*** INFORMATION SHOWN ***

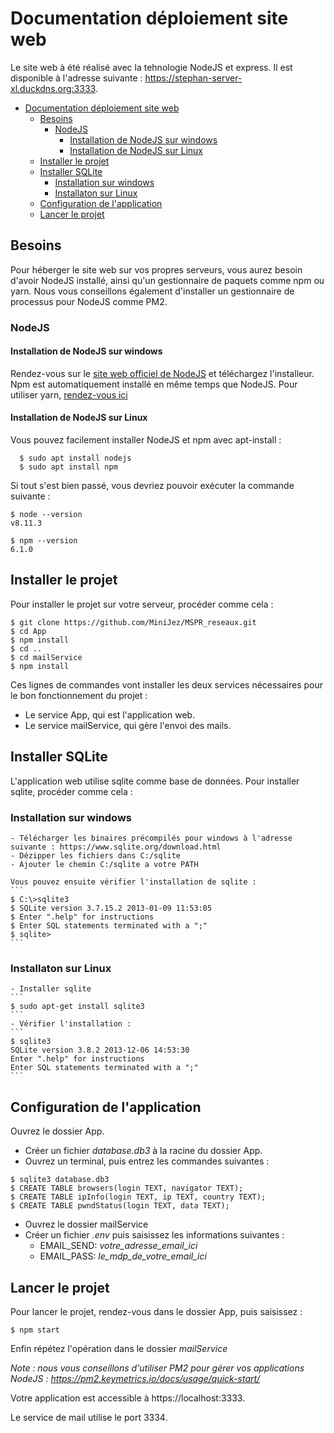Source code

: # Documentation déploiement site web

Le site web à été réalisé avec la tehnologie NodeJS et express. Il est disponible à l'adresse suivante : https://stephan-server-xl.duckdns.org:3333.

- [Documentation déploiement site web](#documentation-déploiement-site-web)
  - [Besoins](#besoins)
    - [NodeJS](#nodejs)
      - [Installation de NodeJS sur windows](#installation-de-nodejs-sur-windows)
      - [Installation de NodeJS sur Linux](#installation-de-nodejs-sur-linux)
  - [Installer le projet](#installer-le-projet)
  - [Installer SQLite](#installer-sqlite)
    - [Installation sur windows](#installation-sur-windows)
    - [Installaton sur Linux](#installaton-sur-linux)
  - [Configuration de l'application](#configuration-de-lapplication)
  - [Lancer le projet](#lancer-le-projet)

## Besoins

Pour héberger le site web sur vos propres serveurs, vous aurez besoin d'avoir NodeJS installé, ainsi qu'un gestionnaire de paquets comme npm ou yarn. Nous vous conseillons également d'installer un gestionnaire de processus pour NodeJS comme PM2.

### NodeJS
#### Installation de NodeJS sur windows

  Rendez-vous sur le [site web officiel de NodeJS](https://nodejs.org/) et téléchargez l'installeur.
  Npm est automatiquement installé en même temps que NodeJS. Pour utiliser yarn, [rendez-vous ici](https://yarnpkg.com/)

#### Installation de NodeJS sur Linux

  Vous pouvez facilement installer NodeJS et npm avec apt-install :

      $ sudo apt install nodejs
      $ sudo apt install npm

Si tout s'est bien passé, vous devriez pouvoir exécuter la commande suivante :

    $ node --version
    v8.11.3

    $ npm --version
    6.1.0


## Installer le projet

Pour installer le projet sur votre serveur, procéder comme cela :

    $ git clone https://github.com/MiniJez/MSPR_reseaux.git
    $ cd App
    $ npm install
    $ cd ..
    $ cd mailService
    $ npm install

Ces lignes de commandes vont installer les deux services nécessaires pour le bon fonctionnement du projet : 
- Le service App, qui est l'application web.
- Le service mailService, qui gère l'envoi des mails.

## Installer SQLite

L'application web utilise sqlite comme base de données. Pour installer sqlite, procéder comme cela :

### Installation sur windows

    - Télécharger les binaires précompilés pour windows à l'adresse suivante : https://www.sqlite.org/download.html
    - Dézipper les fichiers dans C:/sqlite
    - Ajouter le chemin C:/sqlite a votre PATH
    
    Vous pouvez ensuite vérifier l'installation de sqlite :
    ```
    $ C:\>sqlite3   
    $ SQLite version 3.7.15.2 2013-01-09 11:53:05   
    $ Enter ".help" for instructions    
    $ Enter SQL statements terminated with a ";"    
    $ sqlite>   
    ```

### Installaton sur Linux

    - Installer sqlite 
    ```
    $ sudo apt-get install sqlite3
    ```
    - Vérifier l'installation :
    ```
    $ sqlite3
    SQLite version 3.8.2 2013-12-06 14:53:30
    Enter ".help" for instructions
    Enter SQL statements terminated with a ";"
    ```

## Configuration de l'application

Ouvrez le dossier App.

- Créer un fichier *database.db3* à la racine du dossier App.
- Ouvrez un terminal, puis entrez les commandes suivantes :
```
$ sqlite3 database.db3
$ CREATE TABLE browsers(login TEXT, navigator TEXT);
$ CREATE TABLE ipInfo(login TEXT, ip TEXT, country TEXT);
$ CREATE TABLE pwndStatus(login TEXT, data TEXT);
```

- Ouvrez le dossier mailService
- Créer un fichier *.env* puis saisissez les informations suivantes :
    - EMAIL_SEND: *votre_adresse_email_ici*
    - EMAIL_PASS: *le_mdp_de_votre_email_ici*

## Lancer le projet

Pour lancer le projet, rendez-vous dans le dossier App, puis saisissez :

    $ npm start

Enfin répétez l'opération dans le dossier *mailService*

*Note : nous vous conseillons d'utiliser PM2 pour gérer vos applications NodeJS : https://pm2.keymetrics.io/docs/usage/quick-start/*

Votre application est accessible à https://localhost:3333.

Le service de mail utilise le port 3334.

*** End of INFORMATION SHOWN ***

> **WORK TO COMPLETE**
All that is needed is an exact copy of the entries above, minus the pictures.

> **THE ANSWER**
Source code

: # Documentation déploiement site web

Le site web à été réalisé avec la tehnologie NodeJS et express. Il est disponible à l'adresse suivante : https://stephan-server-xl.duckdns.org:3333.

- [Documentation déploiement site web](#documentation-déploiement-site-web)
  - [Besoins](#besoins)
    - [NodeJS](#nodejs)
      - [Installation de NodeJS sur windows](#installation-de-nodejs-sur-windows)
      - [Installation de NodeJS sur Linux](#installation-de-nodejs-sur-linux)
  - [Installer le projet](#installer-le-projet)
  - [Installer SQLite](#installer-sqlite)
    - [Installation sur windows](#installation-sur-windows)
    - [Installaton sur Linux](#installaton-sur-linux)
  - [Configuration de l'application](#configuration-de-lapplication)
  - [Lancer le projet](#lancer-le-projet)

## Besoins

Pour héberger le site web sur vos propres serveurs, vous aurez besoin d'avoir NodeJS installé, ainsi qu'un gestionnaire de paquets comme npm ou yarn. Nous vous conseillons également d'installer un gestionnaire de processus pour NodeJS comme PM2.

### NodeJS
#### Installation de NodeJS sur windows

  Rendez-vous sur le [site web officiel de NodeJS](https://nodejs.org/) et téléchargez l'installeur.
  Npm est automatiquement installé en même temps que NodeJS. Pour utiliser yarn, [rendez-vous ici](https://yarnpkg.com/)

#### Installation de NodeJS sur Linux

  Vous pouvez facilement installer NodeJS et npm avec apt-install :

      $ sudo apt install nodejs
      $ sudo apt install npm

Si tout s'est bien passé, vous devriez pouvoir exécuter la commande suivante :

    $ node --version
    v8.11.3

    $ npm --version
    6.1.0


## Installer le projet

Pour installer le projet sur votre serveur, procéder comme cela :

    $ git clone https://github.com/MiniJez/MSPR_reseaux.git
    $ cd App
    $ npm install
    $ cd ..
    $ cd mailService
    $ npm install

Ces lignes de commandes vont installer les deux services nécessaires pour le bon fonctionnement du projet : 
- Le service App, qui est l'application web.
- Le service mailService, qui gère l'envoi des mails.

## Installer SQLite

L'application web utilise sqlite comme base de données. Pour installer sqlite, procéder comme cela :

### Installation sur windows

    - Télécharger les binaires précompilés pour windows à l'adresse suivante : https://www.sqlite.org/download.html
    - Dézipper les fichiers dans C:/sqlite
    - Ajouter le chemin C:/sqlite a votre PATH
    
    Vous pouvez ensuite vérifier l'installation de sqlite :
    ```
    $ C:\>sqlite3   
    $ SQLite version 3.7.15.2 2013-01-09 11:53:05   
    $ Enter ".help" for instructions    
    $ Enter SQL statements terminated with a ";"    
    $ sqlite>   
    ```

### Installaton sur Linux

    - Installer sqlite 
    ```
    $ sudo apt-get install sqlite3
    ```
    - Vérifier l'installation :
    ```
    $ sqlite3
    SQLite version 3.8.2 2013-12-06 14:53:30
    Enter ".help" for instructions
    Enter SQL statements terminated with a ";"
    ```

## Configuration de l'application

Ouvrez le dossier App.

- Créer un fichier *database.db3* à la racine du dossier App.
- Ouvrez un terminal, puis entrez les commandes suivantes :
```
$ sqlite3 database.db3
$ CREATE TABLE browsers(login TEXT, navigator TEXT);
$ CREATE TABLE ipInfo(login TEXT, ip TEXT, country TEXT);
$ CREATE TABLE pwndStatus(login TEXT, data TEXT);
```

- Ouvrez le dossier mailService
- Créer un fichier *.env* puis saisissez les informations suivantes :
    - EMAIL_SEND: *votre_adresse_email_ici*
    - EMAIL_PASS: *le_mdp_de_votre_email_ici*

## Lancer le projet

Pour lancer le projet, rendez-vous dans le dossier App, puis saisissez :

    $ npm start

Enfin répétez l'opération dans le dossier *mailService*

*Note : nous vous conseillons d'utiliser PM2 pour gérer vos applications NodeJS : https://pm2.keymetrics.io/docs/usage/quick-start/*

Votre application est accessible à https://localhost:3333.

Le service de mail utilise le port 3334.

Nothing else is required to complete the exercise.